Key Scientific Impacts of New US Food Safety Legislation

Posted by Josette Dunn on 22nd December 2010

The Institute of Food Technologists (IFT) has commended US Congress for passage of landmark food safety legislation, which represents the largest changes in the country’s food safety laws in more than 70 years.
“This is a critical moment when it comes to the safety of the food we eat every day, because it puts science at the forefront of public policy,” said IFT President Bob Gravani, PhD. “This legislation will be a platform to build on that ensures the consuming public continues to have safe, nutritious and healthy food.”

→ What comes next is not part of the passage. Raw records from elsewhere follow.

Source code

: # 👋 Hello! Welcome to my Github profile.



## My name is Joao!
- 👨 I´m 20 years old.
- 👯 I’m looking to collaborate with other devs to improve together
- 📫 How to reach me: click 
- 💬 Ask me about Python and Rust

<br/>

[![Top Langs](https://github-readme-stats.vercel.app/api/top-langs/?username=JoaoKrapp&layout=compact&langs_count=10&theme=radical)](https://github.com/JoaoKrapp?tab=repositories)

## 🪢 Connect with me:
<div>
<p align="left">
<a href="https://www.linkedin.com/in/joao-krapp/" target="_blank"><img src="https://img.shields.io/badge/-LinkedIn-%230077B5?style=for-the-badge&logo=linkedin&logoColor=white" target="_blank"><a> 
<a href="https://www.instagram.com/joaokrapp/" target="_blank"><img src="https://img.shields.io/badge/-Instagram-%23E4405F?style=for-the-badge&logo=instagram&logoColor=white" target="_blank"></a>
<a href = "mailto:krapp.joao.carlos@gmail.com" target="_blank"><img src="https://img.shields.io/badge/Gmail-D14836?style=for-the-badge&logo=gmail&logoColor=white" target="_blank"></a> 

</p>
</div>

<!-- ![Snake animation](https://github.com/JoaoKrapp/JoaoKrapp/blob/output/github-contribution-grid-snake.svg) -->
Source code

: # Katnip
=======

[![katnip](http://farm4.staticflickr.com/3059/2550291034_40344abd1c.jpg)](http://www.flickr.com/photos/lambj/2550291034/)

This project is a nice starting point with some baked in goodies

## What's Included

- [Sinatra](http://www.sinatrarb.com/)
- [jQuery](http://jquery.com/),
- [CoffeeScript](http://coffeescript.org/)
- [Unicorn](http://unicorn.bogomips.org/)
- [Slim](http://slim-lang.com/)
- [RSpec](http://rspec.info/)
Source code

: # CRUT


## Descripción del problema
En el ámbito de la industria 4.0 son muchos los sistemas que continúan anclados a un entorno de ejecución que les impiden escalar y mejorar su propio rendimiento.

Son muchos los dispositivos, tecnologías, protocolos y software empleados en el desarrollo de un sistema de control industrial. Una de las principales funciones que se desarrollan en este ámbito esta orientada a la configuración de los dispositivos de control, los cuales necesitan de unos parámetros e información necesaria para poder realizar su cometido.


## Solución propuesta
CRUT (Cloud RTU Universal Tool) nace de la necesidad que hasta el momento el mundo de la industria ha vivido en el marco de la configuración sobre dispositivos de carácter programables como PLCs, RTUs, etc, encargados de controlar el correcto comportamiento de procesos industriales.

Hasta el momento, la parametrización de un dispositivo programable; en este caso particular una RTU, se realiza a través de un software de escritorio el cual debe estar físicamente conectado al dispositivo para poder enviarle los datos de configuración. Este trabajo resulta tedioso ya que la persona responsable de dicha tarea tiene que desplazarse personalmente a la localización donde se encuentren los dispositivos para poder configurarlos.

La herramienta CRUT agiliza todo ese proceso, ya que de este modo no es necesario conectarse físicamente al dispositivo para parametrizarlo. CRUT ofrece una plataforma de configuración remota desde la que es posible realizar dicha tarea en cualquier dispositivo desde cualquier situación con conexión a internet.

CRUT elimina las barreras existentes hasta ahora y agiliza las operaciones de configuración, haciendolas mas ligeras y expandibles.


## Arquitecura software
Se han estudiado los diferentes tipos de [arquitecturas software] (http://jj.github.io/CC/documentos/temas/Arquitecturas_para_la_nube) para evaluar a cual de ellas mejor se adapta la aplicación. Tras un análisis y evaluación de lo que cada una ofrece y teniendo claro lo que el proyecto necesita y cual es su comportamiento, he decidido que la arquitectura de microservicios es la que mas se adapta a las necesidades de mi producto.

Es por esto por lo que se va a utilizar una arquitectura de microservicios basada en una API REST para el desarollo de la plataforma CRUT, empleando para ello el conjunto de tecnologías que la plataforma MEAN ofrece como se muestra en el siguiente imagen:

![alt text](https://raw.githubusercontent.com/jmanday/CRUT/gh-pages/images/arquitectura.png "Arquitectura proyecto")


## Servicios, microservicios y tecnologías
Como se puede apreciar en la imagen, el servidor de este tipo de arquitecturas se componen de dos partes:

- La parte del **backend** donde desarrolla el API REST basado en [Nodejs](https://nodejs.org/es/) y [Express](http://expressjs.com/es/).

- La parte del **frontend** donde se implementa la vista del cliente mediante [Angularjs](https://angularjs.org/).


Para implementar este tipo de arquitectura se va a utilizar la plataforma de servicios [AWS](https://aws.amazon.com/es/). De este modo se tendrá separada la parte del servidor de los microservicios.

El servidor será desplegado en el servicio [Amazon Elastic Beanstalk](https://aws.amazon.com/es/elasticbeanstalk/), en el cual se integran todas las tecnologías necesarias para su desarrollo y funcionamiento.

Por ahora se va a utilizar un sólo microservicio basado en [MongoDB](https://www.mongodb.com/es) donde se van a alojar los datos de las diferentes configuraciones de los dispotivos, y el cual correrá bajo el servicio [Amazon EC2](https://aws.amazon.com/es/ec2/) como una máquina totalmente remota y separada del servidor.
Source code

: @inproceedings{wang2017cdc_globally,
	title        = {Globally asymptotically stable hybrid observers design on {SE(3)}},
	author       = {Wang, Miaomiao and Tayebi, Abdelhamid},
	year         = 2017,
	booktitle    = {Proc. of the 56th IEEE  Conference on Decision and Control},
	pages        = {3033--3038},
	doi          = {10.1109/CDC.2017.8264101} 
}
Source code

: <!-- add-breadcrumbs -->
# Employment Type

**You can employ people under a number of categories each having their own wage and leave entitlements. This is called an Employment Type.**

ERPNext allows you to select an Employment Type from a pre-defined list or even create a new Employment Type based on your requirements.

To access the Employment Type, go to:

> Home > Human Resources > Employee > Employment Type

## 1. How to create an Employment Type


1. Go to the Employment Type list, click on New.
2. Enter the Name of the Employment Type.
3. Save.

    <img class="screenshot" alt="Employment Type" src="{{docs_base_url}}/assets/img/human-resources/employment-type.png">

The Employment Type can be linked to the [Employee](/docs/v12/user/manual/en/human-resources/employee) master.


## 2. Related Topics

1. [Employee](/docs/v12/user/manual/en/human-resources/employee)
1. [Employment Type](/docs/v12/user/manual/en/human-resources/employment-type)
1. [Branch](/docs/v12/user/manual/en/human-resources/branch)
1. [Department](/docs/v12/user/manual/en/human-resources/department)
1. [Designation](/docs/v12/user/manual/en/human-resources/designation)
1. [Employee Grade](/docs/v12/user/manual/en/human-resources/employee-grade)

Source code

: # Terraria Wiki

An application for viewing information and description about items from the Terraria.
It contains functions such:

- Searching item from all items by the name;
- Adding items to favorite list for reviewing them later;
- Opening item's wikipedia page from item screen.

Key Aspects of the Legislation

The legislation has a variety of new changes that will improve the safety of the food system from farm to fork. Four elements of this legislation are critical to protecting the food supply for generations to come:

* Product Tracing-The U.S. Food and Drug Administration (FDA) will be required to establish a comprehensive product tracing system to track the movement of food products effectively from farm to point of sale or service. As IFT pointed out in a report issued to the FDA, a product tracing system would make it possible to identify the source of foodborne illness outbreaks earlier as well as contain the outbreak faster.

* Performance Standards-In order to continually reduce the risk of contaminants in foods, the Secretary of Health and Human Services will identify and determine the most significant foodborne contaminants and develop science-based guidance to assist food producers. As a result, action levels (performance standards) will be set in place to encourage the food industry to strive toward a safer food supply.

* Third Party Certification-Designated imported foods will now need to be certified by a third party with expertise in food safety and under the oversight of the FDA. This will enable the FDA to maximize resources and increase the number of product inspections to better ensure the safety of imported foods.

* Preventive Control Plans-Food manufacturing facilities will be required to develop and implement written plans based upon science that evaluate hazards that could affect the safety of food; identify and implement preventive controls; monitor the performance of these controls; and maintain records of such monitoring.

“This bill covers a wide range of food safety initiatives that will ultimately benefit consumers,” said Gravani.